# [Work instructions]
Output only the lines below that start at the line containing "- 30-second capture time" and end at the line containing "- **Blackjack**: Standard rules, 2x payout", with both ends kept.

[Plain-text document sources]
--------
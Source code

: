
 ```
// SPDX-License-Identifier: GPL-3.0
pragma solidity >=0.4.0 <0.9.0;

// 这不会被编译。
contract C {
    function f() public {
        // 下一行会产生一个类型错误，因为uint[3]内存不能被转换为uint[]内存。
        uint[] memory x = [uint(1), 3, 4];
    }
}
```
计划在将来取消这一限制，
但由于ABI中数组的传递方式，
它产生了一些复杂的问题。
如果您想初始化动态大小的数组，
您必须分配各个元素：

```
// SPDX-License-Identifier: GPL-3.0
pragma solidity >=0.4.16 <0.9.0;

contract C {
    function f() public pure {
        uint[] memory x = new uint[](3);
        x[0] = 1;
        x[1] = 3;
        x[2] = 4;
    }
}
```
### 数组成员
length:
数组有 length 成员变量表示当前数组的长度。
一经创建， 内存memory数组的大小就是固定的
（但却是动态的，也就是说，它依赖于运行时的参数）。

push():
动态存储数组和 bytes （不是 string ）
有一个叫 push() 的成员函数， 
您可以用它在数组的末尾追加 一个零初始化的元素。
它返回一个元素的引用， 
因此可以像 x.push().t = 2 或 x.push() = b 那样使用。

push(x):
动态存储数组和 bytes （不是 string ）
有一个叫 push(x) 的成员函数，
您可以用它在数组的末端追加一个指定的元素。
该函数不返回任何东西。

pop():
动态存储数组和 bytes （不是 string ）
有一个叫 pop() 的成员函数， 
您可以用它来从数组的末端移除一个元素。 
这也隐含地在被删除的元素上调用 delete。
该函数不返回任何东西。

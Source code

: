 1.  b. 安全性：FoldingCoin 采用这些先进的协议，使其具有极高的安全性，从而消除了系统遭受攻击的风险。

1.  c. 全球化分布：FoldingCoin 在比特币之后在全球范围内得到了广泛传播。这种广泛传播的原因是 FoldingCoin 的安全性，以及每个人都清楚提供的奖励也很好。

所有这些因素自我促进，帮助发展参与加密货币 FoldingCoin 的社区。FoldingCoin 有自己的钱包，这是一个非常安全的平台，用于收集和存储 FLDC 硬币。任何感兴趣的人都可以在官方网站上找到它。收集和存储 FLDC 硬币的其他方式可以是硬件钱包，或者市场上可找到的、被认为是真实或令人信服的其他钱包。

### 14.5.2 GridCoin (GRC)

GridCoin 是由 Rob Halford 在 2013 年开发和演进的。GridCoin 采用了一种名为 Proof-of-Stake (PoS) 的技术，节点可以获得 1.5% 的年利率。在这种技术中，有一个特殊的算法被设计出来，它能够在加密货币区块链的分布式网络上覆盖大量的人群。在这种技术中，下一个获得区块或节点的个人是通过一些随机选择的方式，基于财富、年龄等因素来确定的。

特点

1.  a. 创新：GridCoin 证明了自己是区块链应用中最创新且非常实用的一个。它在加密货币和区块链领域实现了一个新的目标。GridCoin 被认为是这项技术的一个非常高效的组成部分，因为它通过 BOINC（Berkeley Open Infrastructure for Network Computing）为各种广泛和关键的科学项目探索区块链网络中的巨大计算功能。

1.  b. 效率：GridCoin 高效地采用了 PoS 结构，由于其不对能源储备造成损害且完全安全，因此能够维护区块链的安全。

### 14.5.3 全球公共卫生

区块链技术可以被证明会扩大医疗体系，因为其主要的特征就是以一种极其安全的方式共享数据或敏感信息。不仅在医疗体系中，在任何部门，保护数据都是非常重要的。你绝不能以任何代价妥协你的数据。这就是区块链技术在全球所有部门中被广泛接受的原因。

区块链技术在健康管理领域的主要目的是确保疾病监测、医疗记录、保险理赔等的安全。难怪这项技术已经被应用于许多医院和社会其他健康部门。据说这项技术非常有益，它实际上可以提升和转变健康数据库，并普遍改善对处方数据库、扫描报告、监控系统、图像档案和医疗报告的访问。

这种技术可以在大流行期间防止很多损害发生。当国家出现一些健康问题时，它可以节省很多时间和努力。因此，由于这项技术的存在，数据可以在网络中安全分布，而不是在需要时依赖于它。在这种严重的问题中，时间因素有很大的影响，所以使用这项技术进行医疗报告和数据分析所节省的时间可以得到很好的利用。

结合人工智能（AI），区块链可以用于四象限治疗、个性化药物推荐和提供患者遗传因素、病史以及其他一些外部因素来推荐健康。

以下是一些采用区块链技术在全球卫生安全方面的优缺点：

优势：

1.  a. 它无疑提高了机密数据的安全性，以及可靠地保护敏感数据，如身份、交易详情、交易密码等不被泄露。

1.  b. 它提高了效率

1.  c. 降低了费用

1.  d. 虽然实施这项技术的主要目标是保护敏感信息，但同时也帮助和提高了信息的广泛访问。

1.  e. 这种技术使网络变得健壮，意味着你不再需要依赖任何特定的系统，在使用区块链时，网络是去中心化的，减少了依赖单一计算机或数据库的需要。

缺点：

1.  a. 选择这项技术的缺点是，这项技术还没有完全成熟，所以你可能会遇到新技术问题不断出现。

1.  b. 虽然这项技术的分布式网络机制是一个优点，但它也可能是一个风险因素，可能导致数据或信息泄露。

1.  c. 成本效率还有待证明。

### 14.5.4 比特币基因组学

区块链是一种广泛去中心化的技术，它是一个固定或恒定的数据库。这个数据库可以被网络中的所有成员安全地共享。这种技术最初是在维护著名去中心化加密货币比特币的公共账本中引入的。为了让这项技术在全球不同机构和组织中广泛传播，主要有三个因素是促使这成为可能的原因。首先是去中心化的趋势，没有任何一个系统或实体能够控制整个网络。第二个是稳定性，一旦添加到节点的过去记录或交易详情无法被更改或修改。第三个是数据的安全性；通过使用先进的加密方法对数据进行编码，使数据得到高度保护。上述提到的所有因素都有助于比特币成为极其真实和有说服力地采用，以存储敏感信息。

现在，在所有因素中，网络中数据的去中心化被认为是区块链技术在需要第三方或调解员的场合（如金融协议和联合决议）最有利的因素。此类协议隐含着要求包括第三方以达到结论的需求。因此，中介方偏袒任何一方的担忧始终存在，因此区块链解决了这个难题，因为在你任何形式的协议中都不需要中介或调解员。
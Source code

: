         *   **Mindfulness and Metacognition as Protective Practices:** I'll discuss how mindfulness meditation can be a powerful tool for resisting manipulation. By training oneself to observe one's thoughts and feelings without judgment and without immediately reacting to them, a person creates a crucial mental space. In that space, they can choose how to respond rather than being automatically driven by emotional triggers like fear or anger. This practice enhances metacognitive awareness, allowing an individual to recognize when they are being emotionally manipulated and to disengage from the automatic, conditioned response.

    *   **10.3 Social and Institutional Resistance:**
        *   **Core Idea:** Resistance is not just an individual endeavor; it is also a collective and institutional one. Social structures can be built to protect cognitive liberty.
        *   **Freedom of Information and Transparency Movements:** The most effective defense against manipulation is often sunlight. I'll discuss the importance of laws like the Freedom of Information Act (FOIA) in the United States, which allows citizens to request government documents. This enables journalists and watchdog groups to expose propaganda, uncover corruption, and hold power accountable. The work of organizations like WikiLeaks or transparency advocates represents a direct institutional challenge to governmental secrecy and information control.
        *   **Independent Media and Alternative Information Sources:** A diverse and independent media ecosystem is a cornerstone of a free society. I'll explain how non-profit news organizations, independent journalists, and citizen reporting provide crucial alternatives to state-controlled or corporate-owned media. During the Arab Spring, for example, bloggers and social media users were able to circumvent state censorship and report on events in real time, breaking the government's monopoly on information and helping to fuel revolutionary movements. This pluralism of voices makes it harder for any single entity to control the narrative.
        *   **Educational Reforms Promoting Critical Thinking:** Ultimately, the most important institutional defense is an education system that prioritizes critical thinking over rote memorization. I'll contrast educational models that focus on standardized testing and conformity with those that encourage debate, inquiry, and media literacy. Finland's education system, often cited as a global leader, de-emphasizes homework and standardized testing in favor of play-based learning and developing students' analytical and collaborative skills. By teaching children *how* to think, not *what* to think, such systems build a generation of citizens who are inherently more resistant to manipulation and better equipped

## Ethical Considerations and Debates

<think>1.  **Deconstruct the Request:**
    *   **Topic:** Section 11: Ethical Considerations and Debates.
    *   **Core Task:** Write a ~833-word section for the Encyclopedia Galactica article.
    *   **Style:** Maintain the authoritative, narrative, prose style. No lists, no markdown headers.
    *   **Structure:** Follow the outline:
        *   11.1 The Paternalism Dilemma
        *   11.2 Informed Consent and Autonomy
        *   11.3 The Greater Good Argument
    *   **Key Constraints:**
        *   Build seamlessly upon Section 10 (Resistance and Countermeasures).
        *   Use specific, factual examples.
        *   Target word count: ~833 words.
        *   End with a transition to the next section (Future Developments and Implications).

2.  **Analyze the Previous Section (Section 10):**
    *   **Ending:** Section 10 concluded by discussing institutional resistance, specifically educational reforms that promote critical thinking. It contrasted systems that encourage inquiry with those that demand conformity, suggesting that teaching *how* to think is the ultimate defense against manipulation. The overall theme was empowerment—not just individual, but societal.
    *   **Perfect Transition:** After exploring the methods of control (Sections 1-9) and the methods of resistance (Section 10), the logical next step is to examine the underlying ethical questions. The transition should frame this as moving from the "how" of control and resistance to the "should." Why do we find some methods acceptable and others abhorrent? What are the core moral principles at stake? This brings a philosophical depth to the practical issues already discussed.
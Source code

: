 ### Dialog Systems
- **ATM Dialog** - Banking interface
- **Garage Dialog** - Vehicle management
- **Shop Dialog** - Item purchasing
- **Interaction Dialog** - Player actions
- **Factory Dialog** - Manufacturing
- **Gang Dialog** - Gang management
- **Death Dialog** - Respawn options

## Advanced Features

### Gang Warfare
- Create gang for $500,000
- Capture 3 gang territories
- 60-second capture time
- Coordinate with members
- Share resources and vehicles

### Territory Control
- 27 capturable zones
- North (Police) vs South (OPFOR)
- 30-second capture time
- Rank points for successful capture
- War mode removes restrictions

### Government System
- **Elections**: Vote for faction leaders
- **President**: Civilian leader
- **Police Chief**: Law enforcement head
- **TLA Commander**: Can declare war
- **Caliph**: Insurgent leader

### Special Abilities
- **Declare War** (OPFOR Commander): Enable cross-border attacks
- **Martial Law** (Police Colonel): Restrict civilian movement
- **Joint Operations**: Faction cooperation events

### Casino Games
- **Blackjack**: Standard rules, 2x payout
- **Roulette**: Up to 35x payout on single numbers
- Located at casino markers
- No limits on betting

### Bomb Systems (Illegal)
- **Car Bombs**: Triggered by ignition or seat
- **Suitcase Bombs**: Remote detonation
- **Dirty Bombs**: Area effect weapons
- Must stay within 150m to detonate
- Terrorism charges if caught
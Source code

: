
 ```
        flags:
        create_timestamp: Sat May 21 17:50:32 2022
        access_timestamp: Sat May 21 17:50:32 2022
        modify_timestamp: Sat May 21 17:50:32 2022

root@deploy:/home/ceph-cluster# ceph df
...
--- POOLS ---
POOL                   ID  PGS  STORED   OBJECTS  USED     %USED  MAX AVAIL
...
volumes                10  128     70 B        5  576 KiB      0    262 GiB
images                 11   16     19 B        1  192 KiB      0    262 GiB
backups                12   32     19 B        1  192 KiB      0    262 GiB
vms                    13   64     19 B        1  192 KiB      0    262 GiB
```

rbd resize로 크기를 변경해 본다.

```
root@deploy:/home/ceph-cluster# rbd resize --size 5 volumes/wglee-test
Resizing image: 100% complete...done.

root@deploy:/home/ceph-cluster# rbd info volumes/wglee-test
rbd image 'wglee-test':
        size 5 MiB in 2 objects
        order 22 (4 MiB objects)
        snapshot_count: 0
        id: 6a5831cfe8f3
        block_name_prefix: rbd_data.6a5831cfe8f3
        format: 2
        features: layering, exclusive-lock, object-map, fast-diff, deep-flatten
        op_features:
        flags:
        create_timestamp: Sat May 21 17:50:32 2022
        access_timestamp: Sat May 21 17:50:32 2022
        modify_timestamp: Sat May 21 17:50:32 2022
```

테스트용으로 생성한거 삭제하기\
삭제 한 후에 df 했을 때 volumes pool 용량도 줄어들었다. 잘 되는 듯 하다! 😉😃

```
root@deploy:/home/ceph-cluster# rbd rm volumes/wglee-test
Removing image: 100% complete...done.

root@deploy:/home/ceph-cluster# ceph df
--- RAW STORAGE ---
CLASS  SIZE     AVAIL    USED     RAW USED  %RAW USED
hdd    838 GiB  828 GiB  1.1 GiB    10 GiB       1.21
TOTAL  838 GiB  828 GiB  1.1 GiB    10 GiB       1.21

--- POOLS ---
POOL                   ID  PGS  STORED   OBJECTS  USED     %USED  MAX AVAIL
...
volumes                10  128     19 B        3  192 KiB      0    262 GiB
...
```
--------
# [Output]
- 30-second capture time
- Rank points for successful capture
- War mode removes restrictions

### Government System
- **Elections**: Vote for faction leaders
- **President**: Civilian leader
- **Police Chief**: Law enforcement head
- **TLA Commander**: Can declare war
- **Caliph**: Insurgent leader

### Special Abilities
- **Declare War** (OPFOR Commander): Enable cross-border attacks
- **Martial Law** (Police Colonel): Restrict civilian movement
- **Joint Operations**: Faction cooperation events

### Casino Games
- **Blackjack**: Standard rules, 2x payout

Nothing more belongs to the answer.